An artificial neural network can be defined as a machine that is modelled on a human brain. The fundamental structural constituents of the brain are neurons which are also the basic information processing units of an ANN. The neural network is formed by a massive interconnection of these neurons. The network so formed has the capability of learning i.e acquiring knowledge from the environment by performing computations. The synaptic weights which are the interneuron connection strengths are used to store this acquired knowledge. In the learning process synaptic weights can modified according to many algorithms to achieve the desired design objective. Fig 2.7 shows the model of a single neuron [18].

aneu

## Figure 2.7: Model of a neuron

A typical neural network consists of the following layers

1. Input layer

2. Hidden layer

3. Output layer

The input layer consists of source nodes which supply the input vector (activation pattern) i.e the input signals to the next layer.

A neural network can have one or more hidden layer. This layer consists of hidden neurons. These neurons are crucial to perform certain higher order statistics and computations to perform a specific task. They intervene between the input and output layer in some useful manner. The ability of hidden neurons to extract higher order statistics is valuable when the size of the input layer is large. The output signals of a particular layer act supplied to the next layer.

The output layer is the last layer of a network structure. The set of output signals of the neurons in the output layer is gives the overall response of the network to the input vector supplied at the input layer. Fig 2.8 shows a typical network structure with one hidden layer. This network has 4 neurons in the input layer, three neurons in the hidden layer and a single out neuron. A network is said to be fully connected when each node in each layer of the network is connected to every other node in the adjacent forward layer, otherwise if some connections are missing then is said to be partially connected.

MLP

## Figure 2.8: Structure of a neural network

## 2.6 Learning Process

Learning is a process in which the neural network undergoes changes in its free parameters when it is stimulated by the environment. As a result of this learning it structure changes and it responds in a new way to its environment. Gradually its performance improves through this process. There are many types of learning rules, some of it are mentioned below [18].

Error- correction learning in which the error signal actuates a control mechanism so as to make adjustments in to the synaptic weights. These changes make the output signal come closer to the target value in a step by step manner. The error signal is the difference between the desired output and the output from the network. The objective in this type of learning is to minimize the cost function or the index of performance. The cost function is the instantaneous value of the error energy.

Memory based learning- here all the past values of correctly classified input-output examples are stored. When a new test pattern is applied to the network this learning algorithm responds by retrieving and analyzing the training data in the local neighbourhood of the test pattern. Nearest neighbour rule and K-nearest classifier are two popular algorithm in this type of learning.

Hebbian learning-It is the oldest and most famous of all learning rules.

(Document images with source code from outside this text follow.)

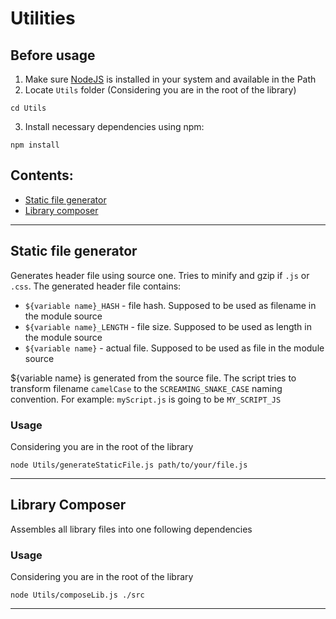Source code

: # Utilities

## Before usage

1. Make sure [NodeJS](https://nodejs.org) is installed in your system and available in the Path
2. Locate `Utils` folder (Considering you are in the root of the library)

```
cd Utils
```

3. Install necessary dependencies using npm:

```
npm install
```

## Contents:

- [Static file generator](#static-file-generator)
- [Library composer](#library-composer)

---

## Static file generator

Generates header file using source one. Tries to minify and gzip if `.js` or `.css`.
The generated header file contains:

- `${variable name}_HASH` - file hash. Supposed to be used as filename in the module source
- `${variable name}_LENGTH` - file size. Supposed to be used as length in the module source
- `${variable name}` - actual file. Supposed to be used as file in the module source

${variable name} is generated from the source file. The script tries to transform filename `camelCase` to the `SCREAMING_SNAKE_CASE` naming convention. For example: `myScript.js` is going to be `MY_SCRIPT_JS`

### Usage

Considering you are in the root of the library

```
node Utils/generateStaticFile.js path/to/your/file.js
```

---

## Library Composer

Assembles all library files into one following dependencies

### Usage

Considering you are in the root of the library

```
node Utils/composeLib.js ./src
```

---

It is based on hebbian synapse which is defined as a synapse with time-dependent, highly local, and strongly interactive mechanism to increase synaptic efficiency as a function of the correlation between presynaptic and post synaptic activities. [Brown et al.,1990]. In other words if the neurons on either side of a synapse are simultaneously activated then the strength of that synapse is selectively increased and if activated asynchronously then the synapse is selectively weakened or eliminated [Stent,1973; Changeux and Danchin 1976].

Competitive learning-As the name implies the output neurons of the network compete among themselves to get become active. At a time only one neuron is activated. The set of neurons are all same but for some randomly distributed synaptic weights, there is a mechanism in place so that for the given input pattern only one neuron is fired i.e. the neuron that wins the competition is called a winner-takes-all-neuron [Rumel Hart and Zipser 1985]. So this rule is suited for feature detection and pattern recognition purposes.

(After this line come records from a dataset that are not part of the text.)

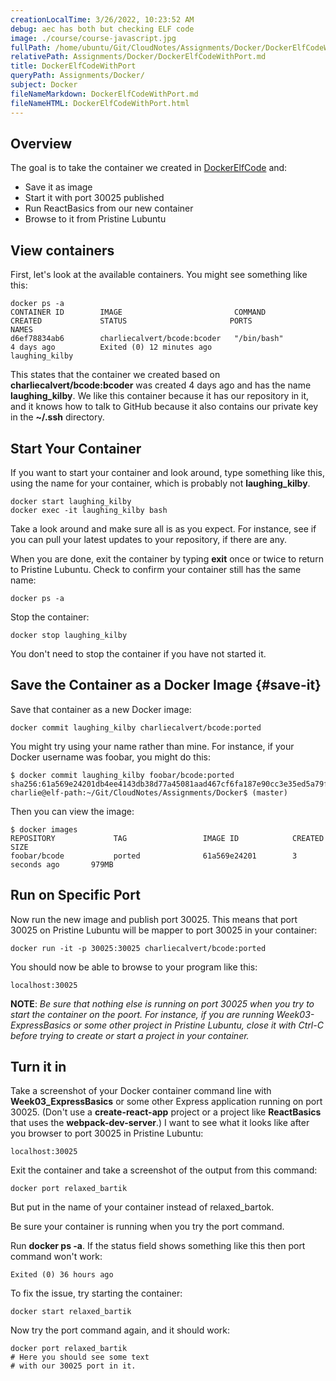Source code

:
 ```yaml
---
creationLocalTime: 3/26/2022, 10:23:52 AM
debug: aec has both but checking ELF code
image: ./course/course-javascript.jpg
fullPath: /home/ubuntu/Git/CloudNotes/Assignments/Docker/DockerElfCodeWithPort.md
relativePath: Assignments/Docker/DockerElfCodeWithPort.md
title: DockerElfCodeWithPort
queryPath: Assignments/Docker/
subject: Docker
fileNameMarkdown: DockerElfCodeWithPort.md
fileNameHTML: DockerElfCodeWithPort.html
---
```



<!-- toc -->
<!-- tocstop -->

## Overview

The goal is to take the container we created in [DockerElfCode][dec] and:

- Save it as image
- Start it with port 30025 published
- Run ReactBasics from our new container
- Browse to it from Pristine Lubuntu

## View containers

First, let's look at the available containers. You might see something like this:

    docker ps -a
    CONTAINER ID        IMAGE                         COMMAND             CREATED             STATUS                       PORTS               NAMES
    d6ef78834ab6        charliecalvert/bcode:bcoder   "/bin/bash"         4 days ago          Exited (0) 12 minutes ago                        laughing_kilby

This states that the container we created based on **charliecalvert/bcode:bcoder** was created 4 days ago and has the name **laughing_kilby**. We like this container because it has our repository in it, and it knows how to talk to GitHub because it also contains our private key in the **~/.ssh** directory.

## Start Your Container

If you want to start your container and look around, type something like this, using the name for your container, which is probably not **laughing_kilby**.

    docker start laughing_kilby
    docker exec -it laughing_kilby bash

Take a look around and make sure all is as you expect. For instance, see if you can pull your latest updates to your repository, if there are any.

When you are done, exit the container by typing **exit** once or twice to return to Pristine Lubuntu. Check to confirm your container still has the same name:

    docker ps -a

Stop the container:

    docker stop laughing_kilby

You don't need to stop the container if you have not started it.    

## Save the Container as a Docker Image {#save-it}

Save that container as a new Docker image:

    docker commit laughing_kilby charliecalvert/bcode:ported

You might try using your name rather than mine. For instance, if your Docker username was foobar, you might do this:

    $ docker commit laughing_kilby foobar/bcode:ported
    sha256:61a569e24201db4ee4143db38d77a45081aad467cf6fa187e90cc3e35ed5a79f
    charlie@elf-path:~/Git/CloudNotes/Assignments/Docker$ (master)

Then you can view the image:

    $ docker images
    REPOSITORY             TAG                 IMAGE ID            CREATED             SIZE
    foobar/bcode           ported              61a569e24201        3 seconds ago       979MB

## Run on Specific Port

Now run the new image and publish port 30025. This means that port 30025 on Pristine Lubuntu will be mapper to port 30025 in your container:

    docker run -it -p 30025:30025 charliecalvert/bcode:ported

You should now be able to browse to your program like this:

    localhost:30025    

**NOTE**: _Be sure that nothing else is running on port 30025 when you try to start the container on the poort. For instance, if you are running Week03-ExpressBasics or some other project in Pristine Lubuntu, close it with Ctrl-C before trying to create or start a project in your container._

## Turn it in

Take a screenshot of your Docker container command line with **Week03_ExpressBasics** or some other Express application running on port 30025. (Don't use a **create-react-app** project or a project like **ReactBasics** that uses the **webpack-dev-server**.) I want to see what it looks like after you browser to port 30025 in Pristine Lubuntu:

    localhost:30025

Exit the container and take a screenshot of the output from this command:

    docker port relaxed_bartik

But put in the name of your container instead of relaxed_bartok.

[dec]: /teach/assignments/docker/DockerElfCode.html

Be sure your container is running when you try the port command.

Run **docker ps -a**. If the status field shows something like this then port command won't work:

    Exited (0) 36 hours ago

To fix the issue, try starting the container:

    docker start relaxed_bartik

Now try the port command again, and it should work:

    docker port relaxed_bartik
    # Here you should see some text
    # with our 30025 port in it.
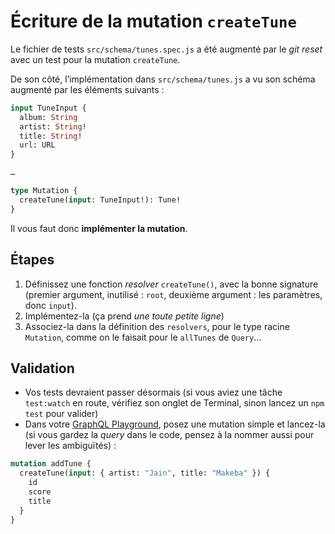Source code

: # Écriture de la mutation `createTune`

Le fichier de tests `src/schema/tunes.spec.js` a été augmenté par le _git reset_
avec un test pour la mutation `createTune`.

De son côté, l’implémentation dans `src/schema/tunes.js` a vu son schéma
augmenté par les éléments suivants :

```graphql
input TuneInput {
  album: String
  artist: String!
  title: String!
  url: URL
}

…

type Mutation {
  createTune(input: TuneInput!): Tune!
}
```

Il vous faut donc **implémenter la mutation**.

## Étapes

1. Définissez une fonction _resolver_ `createTune()`, avec la bonne signature
   (premier argument, inutilisé : `root`, deuxième argument : les paramètres,
   donc `input`).
2. Implémentez-la (ça prend _une toute petite ligne_)
3. Associez-la dans la définition des `resolvers`, pour le type racine
   `Mutation`, comme on le faisait pour le `allTunes` de `Query`…

## Validation

- Vos tests devraient passer désormais (si vous aviez une tâche `test:watch` en
  route, vérifiez son onglet de Terminal, sinon lancez un `npm test` pour
  valider)
- Dans votre [GraphQL Playground](http://localhost:3001/), posez une mutation
  simple et lancez-la (si vous gardez la _query_ dans le code, pensez à la
  nommer aussi pour lever les ambiguïtés) :

```graphql
mutation addTune {
  createTune(input: { artist: "Jain", title: "Makeba" }) {
    id
    score
    title
  }
}
```
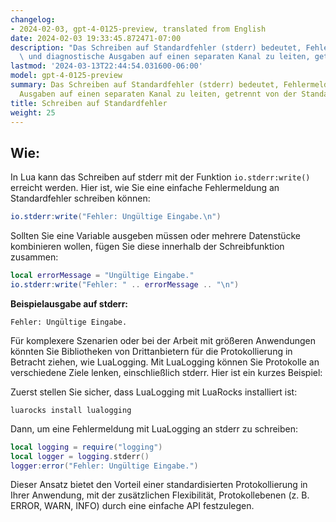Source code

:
 ```yaml
---
changelog:
- 2024-02-03, gpt-4-0125-preview, translated from English
date: 2024-02-03 19:33:45.872471-07:00
description: "Das Schreiben auf Standardfehler (stderr) bedeutet, Fehlermeldungen\
  \ und diagnostische Ausgaben auf einen separaten Kanal zu leiten, getrennt von der\u2026"
lastmod: '2024-03-13T22:44:54.031600-06:00'
model: gpt-4-0125-preview
summary: Das Schreiben auf Standardfehler (stderr) bedeutet, Fehlermeldungen und diagnostische
  Ausgaben auf einen separaten Kanal zu leiten, getrennt von der Standardausgabe (stdout).
title: Schreiben auf Standardfehler
weight: 25
---
```


## Wie:
In Lua kann das Schreiben auf stderr mit der Funktion `io.stderr:write()` erreicht werden. Hier ist, wie Sie eine einfache Fehlermeldung an Standardfehler schreiben können:

```lua
io.stderr:write("Fehler: Ungültige Eingabe.\n")
```

Sollten Sie eine Variable ausgeben müssen oder mehrere Datenstücke kombinieren wollen, fügen Sie diese innerhalb der Schreibfunktion zusammen:

```lua
local errorMessage = "Ungültige Eingabe."
io.stderr:write("Fehler: " .. errorMessage .. "\n")
```

**Beispielausgabe auf stderr:**
```
Fehler: Ungültige Eingabe.
```

Für komplexere Szenarien oder bei der Arbeit mit größeren Anwendungen könnten Sie Bibliotheken von Drittanbietern für die Protokollierung in Betracht ziehen, wie LuaLogging. Mit LuaLogging können Sie Protokolle an verschiedene Ziele lenken, einschließlich stderr. Hier ist ein kurzes Beispiel:

Zuerst stellen Sie sicher, dass LuaLogging mit LuaRocks installiert ist:

```
luarocks install lualogging
```

Dann, um eine Fehlermeldung mit LuaLogging an stderr zu schreiben:

```lua
local logging = require("logging")
local logger = logging.stderr()
logger:error("Fehler: Ungültige Eingabe.")
```

Dieser Ansatz bietet den Vorteil einer standardisierten Protokollierung in Ihrer Anwendung, mit der zusätzlichen Flexibilität, Protokollebenen (z. B. ERROR, WARN, INFO) durch eine einfache API festzulegen.
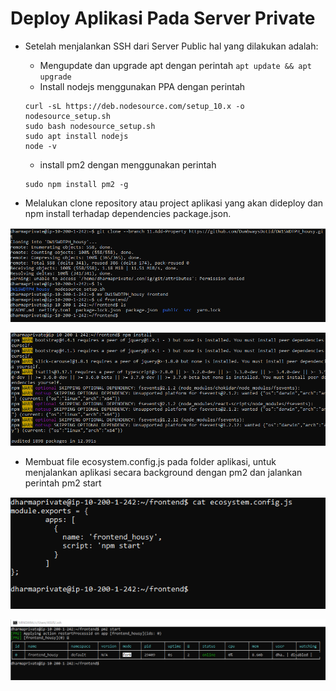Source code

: # Deploy Aplikasi Pada Server Private

- Setelah menjalankan SSH dari Server Public hal yang dilakukan adalah:

	- Mengupdate dan upgrade apt dengan perintah `apt update && apt upgrade`
	- Install nodejs menggunakan PPA dengan perintah 
	
	```
	curl -sL https://deb.nodesource.com/setup_10.x -o nodesource_setup.sh
	sudo bash nodesource_setup.sh
    sudo apt install nodejs
    node -v
	```
    - install pm2 dengan menggunakan perintah

    ```
    sudo npm install pm2 -g
    ```
- Melalukan clone repository atau project aplikasi yang akan dideploy dan npm install terhadap dependencies package.json.

![text](./asset/2.png)

![text](./asset/3.png)

- Membuat file ecosystem.config.js pada folder aplikasi, untuk menjalankan aplikasi secara background dengan pm2 dan jalankan perintah pm2 start

![text](./asset/4.png)

![text](./asset/5.png)

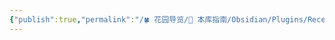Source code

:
 ```yaml
---
{"publish":true,"permalink":"/🍀 花园导览/🧰 本库指南/Obsidian/Plugins/Recent Notes.md","created":"2025-06-06","modified":"2025-07-10","published":"2025-07-10T21:25:31.128+08:00","tags":["obsidian插件"],"cssclasses":""}
---
```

## 2.7 MLPNN and Back Propagation algorithm

The multilayer perceptron is the most popular and commonly used neural network structure. It is an extension of the single layer perceptron. Basically an MPLNN consists of a set of source nodes called the input layer, one or more layer of hidden neurons and an output layer. These type of networks have been used to solve many pattern recognition problems by training them in a supervised manner by using a highly popular algorithm based on error correction rule called the error back propagation algorithm.

The back propagation algorithm is based on delta rule and gradient descent of error surface in weight space. According to delta rule the synaptic weight change of a neuron is proportional to the learning rate parameter and the gradient of the cost function at the particular weight in multidimensional weight space. Basically this algorithm consists of two passes – forward and backward through different layers of the network. In the forward pass an input signal is applied to the input layer. This signal is propagated in the forward direction layer by layer by performing computations at each and every node. In this pass the synaptic weight remain unchanged. At the output layer we get a response for each activity pattern applied. In the backward pass the error signal is computed as the difference between the target value and output value. This signal is responsible for changes in weights layer by layer according to the delta rule so that the response of the network moves closer to the desired response in a statistical sense.

The steps involved in the back propagation algorithm are given below [18].

Initialization- the synaptic weights and biases are given random values which are picked from a uniform distribution with zero mean.

Presentation of input patterns- the network is presents with input patterns which act as training vectors. These patterns are used to compute the forward pass and then the backward pass.

Forward pass- Let the input and target of a training example is (x(n), d(n)), the induced local field vj(l)(n) can be formulated as below

The output signal of neuron j in layer l can be given as below

If the neuron j is in the first hidden layer (i.e. l = 1)

If the neuron j is in the output layer (i.e. l = L)

Error can be computed as

Backward pass- The local gradient (δs) can be computed by

Where φ’(.) denotes the differentiation with respect to the argument. Now adjust the synaptic weights using the generalized rule

Iteration- Now we can iterate the forward and backward computation.

## 2.8 Committee Neural Network

Committee neural network is an approach that reaps the benefits of its individual members. It has a parallel structure that produces a final output [18-19] by combining results of its member neural networks. In the present study the proposed technique consists of 3 steps (1) selection of appropriate inputs for the individual member of the committee (2) training of each member (3) decision making based on majority opinion.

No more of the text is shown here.